2) What is intended on this question?
 A: Let $x\in \mathbb{R}$. We know that $f^{(n)}\to \phi$ uniformly on $[0,x]$. Thus $\phi$ is continuous on $[0,x]$, and
$$\lim_{n\to \infty}\int_0^xf^{(n)}(t)dt= \int_0^x\phi(t)dt $$
where swapping integral and limit is allowed by uniform convergence on a compact domain. On the other hand, by fundamental theorem of calculus,
$$\lim_{n\to \infty} \int_0^xf^{(n)}(t)dt=\lim_{n\to \infty}\left[ f^{(n-1)}(x)-f^{(n-1)}(0)\right] =\phi(x)-\phi(0)$$
Hence
$$\int_0^x \phi(t)dt=\phi(x)-\phi(0) $$
where $\phi:\mathbb{R}\to \mathbb{R}$ is a continuous function. Now you just need to solve the above equation for $\phi$.
A: Recall this theorem:

Let $I = [a,b]$ and $f_n : I \to \mathbb{R}$ a sequence of differentiable functions such that the sequence of derivatives $(f_n')_n$ converges uniformly to a function $g : I \to \mathbb{R}$. Also $\exists x_0 \in I$ such that the sequence $(f_n(x_0))_n$ converges. Then $(f_n)_n$ converges uniformly to a differentiable function $f : I \to \mathbb{R}$ with $f' = g$.

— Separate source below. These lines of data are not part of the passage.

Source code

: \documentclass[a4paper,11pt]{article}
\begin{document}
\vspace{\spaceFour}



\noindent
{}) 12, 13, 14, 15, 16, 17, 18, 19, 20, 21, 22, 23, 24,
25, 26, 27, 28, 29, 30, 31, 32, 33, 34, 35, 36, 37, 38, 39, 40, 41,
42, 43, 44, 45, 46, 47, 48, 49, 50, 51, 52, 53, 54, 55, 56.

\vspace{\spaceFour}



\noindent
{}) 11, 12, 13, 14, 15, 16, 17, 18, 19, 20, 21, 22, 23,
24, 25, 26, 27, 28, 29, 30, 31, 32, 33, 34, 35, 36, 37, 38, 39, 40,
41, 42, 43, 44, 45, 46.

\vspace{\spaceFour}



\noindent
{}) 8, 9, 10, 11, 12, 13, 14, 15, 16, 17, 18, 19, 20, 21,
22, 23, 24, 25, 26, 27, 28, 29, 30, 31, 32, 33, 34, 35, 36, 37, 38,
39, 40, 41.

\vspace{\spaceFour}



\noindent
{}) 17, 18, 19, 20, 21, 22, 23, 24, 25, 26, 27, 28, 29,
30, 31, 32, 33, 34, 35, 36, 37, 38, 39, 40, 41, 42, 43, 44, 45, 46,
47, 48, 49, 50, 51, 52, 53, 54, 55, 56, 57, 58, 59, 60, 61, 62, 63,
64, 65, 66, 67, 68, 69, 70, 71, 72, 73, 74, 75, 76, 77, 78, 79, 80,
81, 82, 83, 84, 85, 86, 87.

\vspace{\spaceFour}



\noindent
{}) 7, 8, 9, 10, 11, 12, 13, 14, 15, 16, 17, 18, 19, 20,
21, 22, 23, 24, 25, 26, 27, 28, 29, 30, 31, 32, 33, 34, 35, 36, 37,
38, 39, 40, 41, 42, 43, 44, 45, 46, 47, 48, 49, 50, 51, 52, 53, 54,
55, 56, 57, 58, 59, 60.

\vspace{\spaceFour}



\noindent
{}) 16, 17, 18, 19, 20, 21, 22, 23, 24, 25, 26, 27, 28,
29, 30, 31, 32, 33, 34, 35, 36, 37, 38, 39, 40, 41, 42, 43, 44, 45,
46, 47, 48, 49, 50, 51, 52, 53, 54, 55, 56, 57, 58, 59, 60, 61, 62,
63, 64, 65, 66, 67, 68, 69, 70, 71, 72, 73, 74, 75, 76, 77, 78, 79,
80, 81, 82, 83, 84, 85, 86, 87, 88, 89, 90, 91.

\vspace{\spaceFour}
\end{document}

This theorem can be extended for functions $f_n : \mathbb{R} \to \mathbb{R}$ by restricting the domain to $[-R, R]$, say. We only lose the uniform convergence of $(f_n)_n$ to $f$ on $\mathbb{R}$, but pointwise convergence remains.
Since $f_n' \to \phi$ and  $f_n \to \phi$ uniformly, we conclude that $(f_n)_n$ converges pointwise to a differentiable function $\psi$ such that $\psi' = \phi$. But we already know that $f_n \to \phi$ uniformly so necessarily $\psi = \phi$.
Therefore
$$\phi' = \phi$$
and the only functions satisfying this are $\phi(x) = Ce^x$.

Additional details:
The assumptions from the exercise imply that $f_n \to \phi$ and $f_n' \to \phi$ in $C^\infty(\mathbb{R})$, that means uniform convergence over $\mathbb{R}$. Then in particular for any $R>0$ we have $f_n|_{[-R, R]} \to \phi|_{[-R, R]}$ and $f_n'|_{[-R, R]} \to \phi|_{[-R, R]}$  uniformly on $[-R, R]$. In particular there exists $x_0 \in [-R, R]$ such that $f_n|_{[-R, R]}(x_0) \to \phi|_{[-R, R]}(x_0)$. The theorem implies that there exists a differentiable function $\psi : [-R, R] \to \mathbb{R}$ such that $f_n|_{[-R, R]}(x_0) \to \psi$ uniformly and $\psi' = \phi|_{[-R, R]}$. But already $f_n|_{[-R, R]} \to \phi|_{[-R, R]}$ uniformly so $\psi = \phi|_{[-R, R]}$. Hence we conclude $\phi'|_{[-R, R]} = \psi' = \phi|_{[-R, R]}$.
Since $R > 0$ was arbitrary, we conclude $\phi' = \phi$. Now this implies $\psi(x) = Ce^x$. See for example here, the simplest argument is differentiating $\phi(x)e^{-x}$:
$$\frac{d}{dx}\phi(x)e^{-x} = \phi'(x)e^{-x} - \phi(x)e^{-x} =\phi(x)e^{-x} - \phi(x)e^{-x} = 0 $$
So $\phi(x)e^{-x} \equiv C$ or $\phi(x) =Ce^{-x}$.